Augmented Reality

Project Documentation
Project Title: Augmented Reality

Team Members: Ishaan Dube , Atri Bhattacharya , Narendra Roy
Team Mentor: Anurag Dwivedi
Basic aim:
To create a magic show by augmenting objects to our environment in real time using
Microsoft Kinect.
Motivation:
We wanted to make something special and exciting during the summers. So we started with
the idea of plasma Speakers. But the Coordinators did not approve the project due to safety
issues (had to deal with very high voltages).
We got this idea after watching videos of people playing games using Kinect, particularly
because of a TED talk by illusionist Marco Tempest. We were impressed by the Google
Glasses concept too.
So the decision to take up this project was finalized with the coordinators.
Theory:
Augmented reality is a process by which data from the real world (for example video and
object positions) are mixed with computer generated objects to produce something which is a
combination of both worlds. The Kinect is a very useful tool for working with augmented
reality as it provides high quality information about the world around it.
The sensors of kinect are illustrated in the following diagram.

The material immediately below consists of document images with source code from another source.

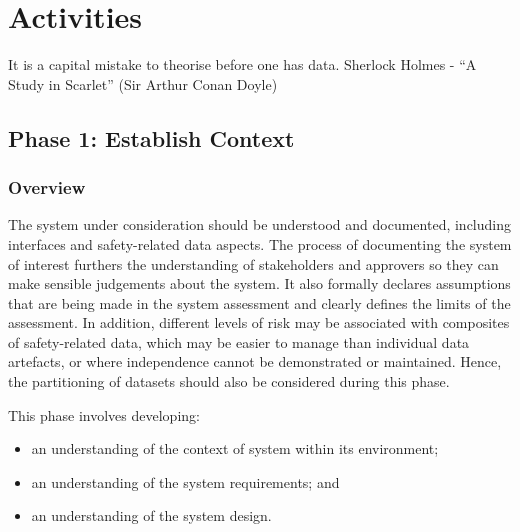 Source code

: %
%
\chapter{Activities}\label{bkm:activities}
\dsiwgSectionQuote
  {It is a capital mistake to theorise before one has data.}
  {Sherlock Holmes - ``A Study in Scarlet'' (Sir Arthur Conan Doyle)}


\section{Phase 1: Establish Context}\label{bkm:establishcontext}
\subsection{Overview}
The system under consideration should be understood and documented, including interfaces and safety-related data aspects.  The process of documenting the system of interest furthers the understanding of \glspl{stakeholder} and approvers so they can make sensible judgements about the system. It also formally declares assumptions that are being made in the system assessment and clearly defines the limits of the assessment. In addition, different levels of risk may be associated with composites of safety-related data, which may be easier to manage than individual \glspl{data artefact}, or where independence cannot be demonstrated or maintained. Hence, the partitioning of \glspl{dataset} should also be considered during this phase.

This phase involves developing:
\begin{itemize}
	\item an understanding of the context of system within its environment; 
	\item an understanding of the system requirements; and 
	\item an understanding of the system design.
\end{itemize}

The Kinect is sold as the device that makes “you” the controller. It does this by introducing a
new kind of camera that could view a scene and measure the “depth” of objects in front of the
Kinect sensor bar. This allows the software in the controlling device to build an image of the
scene in front of the sensor. This can detect the position and orientation of players in front of
the sensor and build a virtual “skeleton” that describes where they are and how they are
standing.
There are two elements to the Kinect depth camera. The first is the Infra-Red projector that
projects a field of dots onto the scene in front of the sensor bar. The second element is an
Infra-Red camera that views the dots in the scene. The position of the dots in the scene the
camera views depends on the position in the scene from which they were reflected.
Above you can see two images of the same scene. The left hand image shows what the Kinect
video camera sees. On the right you can see the pattern of dots that the Infra-Red camera
sees. Some of the dots are bright “alignment” dots; others are used for more precise
positioning.
Kinect Skeleton Tracking
A program can use the depth information from the sensor to detect and track the shape of the
human body. The Kinect SDK will do this for our programs and provide skeletal position
information that can be used in games and other program.

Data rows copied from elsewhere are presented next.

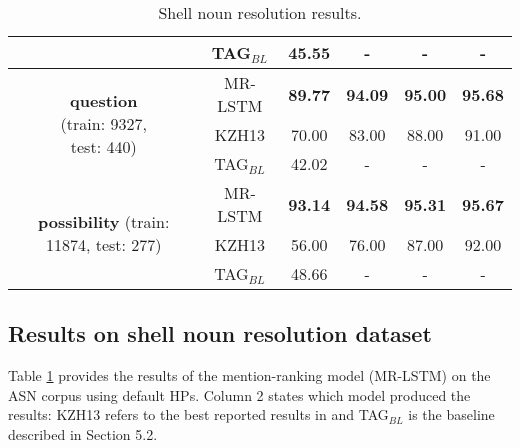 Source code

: \documentclass[11pt,letterpaper]{article}
\begin{document}
\begin{table}[t]
{\begin{tabular}{c|c|cccc}
																	  & TAG$_{BL}$ & 45.55 & -     & -     & -     \\
\midrule																	  
 \multirow{3}{*}{\parbox{0.28\linewidth}{\centering \textbf{question}\\ (train: 9327,\\ test: 440)}}      & MR-LSTM     & \textbf{89.77} & \textbf{94.09} & \textbf{95.00} & \textbf{95.68} \\
																	  & KZH13        & 70.00 & 83.00 & 88.00 & 91.00 \\
																	  & TAG$_{BL}$ & 42.02 & -     & -     & -     \\
\midrule																	  
 \multirow{3}{*}{\parbox{0.28\linewidth}{\centering \textbf{possibility} (train: 11874, test: 277)}} & MR-LSTM     & \textbf{93.14} & \textbf{94.58} & \textbf{95.31} & \textbf{95.67} \\
																	  & KZH13        & 56.00 & 76.00 & 87.00 & 92.00 \\
																	  & TAG$_{BL}$ & 48.66 & -     & -     & -\\                              
\bottomrule
\end{tabular}
}
\caption{Shell noun resolution results. }\label{tab:results_asn}
\end{table}


 
\subsection{Results on shell noun resolution dataset}




Table \ref{tab:results_asn} provides the results of the mention-ranking model (MR-LSTM) on the ASN corpus using default HPs. Column 2 states which model produced the results: KZH13 refers to the best reported results in \citet{kolhatkar-zinsmeister-hirst:2013:EMNLP} and TAG$_{BL}$ is the baseline described in Section 5.2.   
\end{document}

The skeletal tracking in the Kinect SDK can track six skeletons at the same time. For four of
the bodies only simple location is provided but two will be tracked in detail. For those two
bodies the SDK will provide the position in 3D space of 20 joint positions. The software will
infer the position of joints if it is not able to view their position exactly, for example of the
user is wearing clothing such as a skirt that obscures their limbs.
Kinect SDK
Software can be developed on Windows PC that uses the Kinect sensor by installing the
Kinect for Windows Software Development Kit (SDK). It contains drivers for both managed
(C# and Visual Basic .NET) and unmanaged (C++) applications that want to use the sensor.
We used Visual studio, specifically Visual C# 2010 Express. We used Microsoft XNA Game
Studio 4.0 which makes the task of making Video games, and in our case 2D and 3D objects
quite easy.
It can be coded in Visual C# Express and integrated with our Kinect functions. This is very
convenient for us and we decided to pursue our project along these lines.

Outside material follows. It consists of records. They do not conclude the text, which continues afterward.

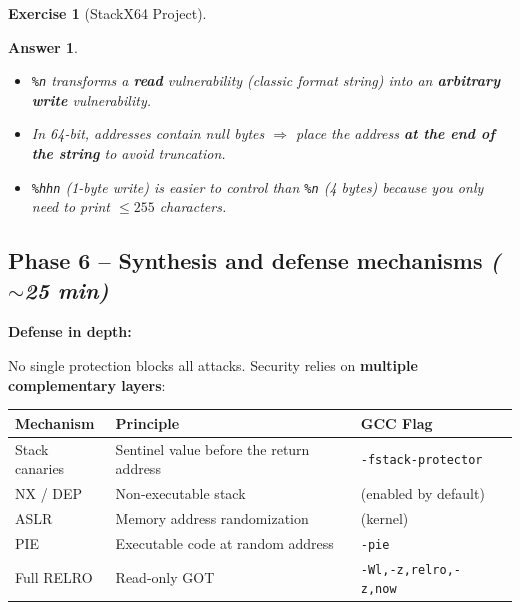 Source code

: \documentclass[a4paper,11pt]{article}
\theoremstyle{plain}
\newtheorem{correction}{Answer}
\theoremstyle{definition}
\newtheorem{exercice}{Exercise}
\begin{document}
\begin{exercice}[StackX64 Project]
\begin{correction}
\begin{pointcle}
\begin{itemize}
    \item \texttt{\%n} transforms a \textbf{read} vulnerability (classic format string) into an \textbf{arbitrary write} vulnerability.
    \item In 64-bit, addresses contain null bytes $\Rightarrow$ place the address \textbf{at the end of the string} to avoid truncation.
    \item \texttt{\%hhn} (1-byte write) is easier to control than \texttt{\%n} (4 bytes) because you only need to print $\leq 255$ characters.
\end{itemize}
\end{pointcle}

\end{correction}



\subsection*{Phase 6 -- Synthesis and defense mechanisms \hfill\normalfont\textit{($\sim$25 min)}}

\begin{rappel}
\textbf{Defense in depth:}

No single protection blocks all attacks. Security relies on \textbf{multiple complementary layers}:

\begin{center}
\begin{tabular}{llll}
\toprule
\textbf{Mechanism} & \textbf{Principle} & \textbf{GCC Flag} \\
\midrule
Stack canaries & Sentinel value before the return address & \texttt{-fstack-protector} \\
NX / DEP & Non-executable stack & (enabled by default) \\
ASLR & Memory address randomization & (kernel) \\
PIE & Executable code at random address & \texttt{-pie} \\
Full RELRO & Read-only GOT & \texttt{-Wl,-z,relro,-z,now} \\
\bottomrule
\end{tabular}
\end{center}
\end{rappel}


\end{exercice}
\end{document}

We add the necessary references regarding Kinect SDK and XNA to the project to use pre-
defined classes.
Event handlers can be defined for events such as ColorFrameReady, DepthFrameReady,
SkeletonFrameReady, and AllFramesReady ,for functions which are executed when the
program gets new input from the color camera and depth camera.
One can also get Data on the depth of every pixel,and whether a human player is present on
that pixel or not.
One can specify various parameters for skeletal tracking as follows:
//Code Starts
kinectSensor.SkeletonStream.Enable (new TransformSmoothParameters ()//EDIT
SMOOTHING PARAMETERS OF SKELETON STREAM
{
Smoothing = 0.5f,
Correction = 0.5f,
Prediction = 0.5f,
JitterRadius = 0.05f,
MaxDeviationRadius = 0.03f
});
//These are slightly different from the default values.
The image frame from the camera is rendered as a 2D texture and displayed onto the screen.
We are using a resolution of 640 ×480.
Overview
We tried out a basic gesture at the beginning-clapping. A 2D hat appears on the lower hat
when we clap out hands,and disappears when we clap again. The hat can be made smaller or
larger when we come closer to the kinect or move further away.
We can transfer the hat from one hand to the other when the hands come close, or from the
hands to the head.
We need the hat to be 3-D to look realistic,and incorporate a perspective view.We
downloaded a few 3D models,and learned a bit of Autodesk 3DS Max to make our own
models.
World, View, and Projection Matrices

3D models require a lot of processing with matrices. When we go to draw a model on the
screen, there are typically three different transformations that need to be done. There are three
different matrices that correspond to these three transformations. The standard transformation
path looks like the image below:
In model space,the coordinates of our vertices represent where they are in relationship with
the rest of the model. At this point, we apply the world matrix. This transforms our model
space coordinates into world space. World space coordinates represent where the vertices
(and the entire model) are in relationship to the whole world. The world matrix basically tells
us where the model is located in the world.
This next transformation is the view matrix. This matrix will put our coordinates into view
space, which is where the vertices are in relationship to the viewer. That is, where the player's
camera or eye is located at. In a sense, this transformation tells us where the player is located
in the world.
The third and final step of the process is to apply the projection matrix. This matrix
essentially tells us what type of camera we are using. It gives the computer the information it
needs to determine where on the screen each of our vertices should appear. (It "projects" the
points onto the screen.) This transformation essentially gets the vertices into screen
coordinates, although the computer still has more work to do as it draws the model on the
screen (like rasterization).
We can have perspective and orthogonal projection matrices.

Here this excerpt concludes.